_Work required:_
For each line in the records that contains "frame", make a copy.

_Records for this task:_
········

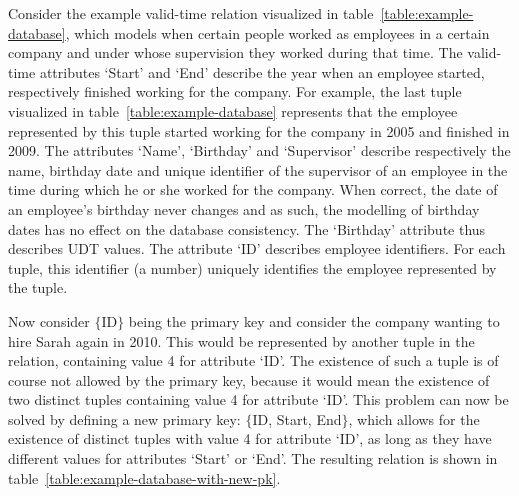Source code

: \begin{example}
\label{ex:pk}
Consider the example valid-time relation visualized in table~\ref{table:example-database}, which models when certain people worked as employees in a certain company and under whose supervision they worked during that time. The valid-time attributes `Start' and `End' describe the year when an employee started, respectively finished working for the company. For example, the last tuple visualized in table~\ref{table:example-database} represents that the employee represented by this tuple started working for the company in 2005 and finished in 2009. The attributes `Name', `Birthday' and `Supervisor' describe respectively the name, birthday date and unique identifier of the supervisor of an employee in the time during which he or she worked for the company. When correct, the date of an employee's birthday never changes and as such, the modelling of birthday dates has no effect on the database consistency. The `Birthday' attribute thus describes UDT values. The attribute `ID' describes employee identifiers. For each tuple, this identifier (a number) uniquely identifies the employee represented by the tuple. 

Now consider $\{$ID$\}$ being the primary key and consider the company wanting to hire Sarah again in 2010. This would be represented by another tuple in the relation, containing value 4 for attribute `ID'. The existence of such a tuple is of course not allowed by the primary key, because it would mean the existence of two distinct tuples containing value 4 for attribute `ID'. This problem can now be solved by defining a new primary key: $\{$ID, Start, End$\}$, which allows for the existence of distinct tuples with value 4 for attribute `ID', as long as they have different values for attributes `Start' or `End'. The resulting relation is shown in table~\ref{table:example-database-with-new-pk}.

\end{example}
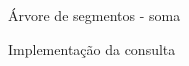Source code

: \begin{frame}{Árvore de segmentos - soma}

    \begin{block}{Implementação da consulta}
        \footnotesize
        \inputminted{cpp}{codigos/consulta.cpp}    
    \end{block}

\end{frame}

········

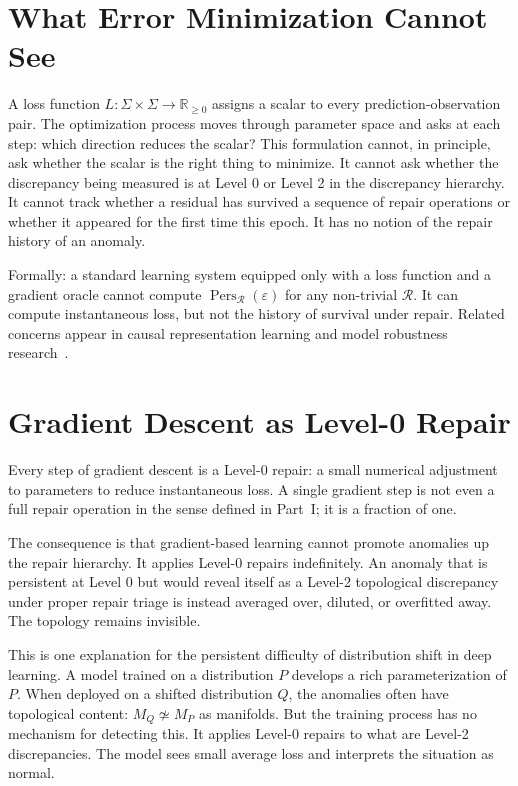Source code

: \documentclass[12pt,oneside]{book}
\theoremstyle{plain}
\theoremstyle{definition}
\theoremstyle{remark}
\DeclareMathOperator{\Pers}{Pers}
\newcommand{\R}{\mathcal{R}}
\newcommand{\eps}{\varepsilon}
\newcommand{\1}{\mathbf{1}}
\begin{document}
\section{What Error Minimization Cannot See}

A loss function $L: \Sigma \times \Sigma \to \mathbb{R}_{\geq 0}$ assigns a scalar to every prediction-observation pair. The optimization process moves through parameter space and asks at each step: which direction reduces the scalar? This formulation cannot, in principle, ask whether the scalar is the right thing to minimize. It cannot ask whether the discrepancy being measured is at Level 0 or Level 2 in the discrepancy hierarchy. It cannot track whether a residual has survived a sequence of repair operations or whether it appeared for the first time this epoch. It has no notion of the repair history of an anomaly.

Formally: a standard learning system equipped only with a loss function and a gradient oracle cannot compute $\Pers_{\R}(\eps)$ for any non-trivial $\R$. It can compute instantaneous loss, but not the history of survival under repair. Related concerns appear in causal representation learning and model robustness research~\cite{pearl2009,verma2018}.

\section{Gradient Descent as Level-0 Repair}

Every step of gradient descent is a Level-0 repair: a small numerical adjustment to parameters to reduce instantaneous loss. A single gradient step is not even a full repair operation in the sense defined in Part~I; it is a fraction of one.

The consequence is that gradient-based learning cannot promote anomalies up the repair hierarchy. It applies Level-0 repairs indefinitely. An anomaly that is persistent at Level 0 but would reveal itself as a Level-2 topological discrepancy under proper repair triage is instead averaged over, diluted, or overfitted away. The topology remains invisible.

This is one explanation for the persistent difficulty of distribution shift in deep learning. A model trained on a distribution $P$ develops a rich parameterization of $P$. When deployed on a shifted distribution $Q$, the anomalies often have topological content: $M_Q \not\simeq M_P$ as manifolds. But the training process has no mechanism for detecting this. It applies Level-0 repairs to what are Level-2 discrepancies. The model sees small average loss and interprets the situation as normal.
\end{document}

········

_Answer for this exercise:_
: \begin{frame}{Árvore de segmentos - soma}
\end{frame}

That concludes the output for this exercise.